WPSolr logo

WordPress AI Recommendations
- SEO, conversions -

Search

Must, Must_Not, Should : Boolean operators in search engines don’t work how you think they do

Published 19 October, 2023
– Last updated 19 October, 2023

Table of Contents

Concepts

 

The traditional boolean operators are AND or NOT are very effective when programming or doing SQL requests but are not as good for search relevancy. The Apache Lucene library has it’s own boolean operators :  Must, Must_Not, Should.
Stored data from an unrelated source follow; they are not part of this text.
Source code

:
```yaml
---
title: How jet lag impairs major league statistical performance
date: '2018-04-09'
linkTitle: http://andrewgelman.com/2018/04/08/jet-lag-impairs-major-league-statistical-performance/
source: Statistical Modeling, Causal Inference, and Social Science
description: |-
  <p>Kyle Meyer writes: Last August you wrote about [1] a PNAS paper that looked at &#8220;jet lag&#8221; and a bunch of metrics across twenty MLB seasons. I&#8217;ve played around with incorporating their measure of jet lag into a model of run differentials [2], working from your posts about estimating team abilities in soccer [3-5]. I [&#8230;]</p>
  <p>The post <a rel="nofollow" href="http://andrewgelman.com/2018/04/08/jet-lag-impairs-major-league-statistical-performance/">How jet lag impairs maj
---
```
The must boolean operator in a query means that only the documents that contain the specified keyword(s) will be returned, the must_not boolean operator in the query means that all the documents containing the specified keyword(s) will not be returned while the should operator means that the documents that contain at least one of the specified keyword(s) will be returned.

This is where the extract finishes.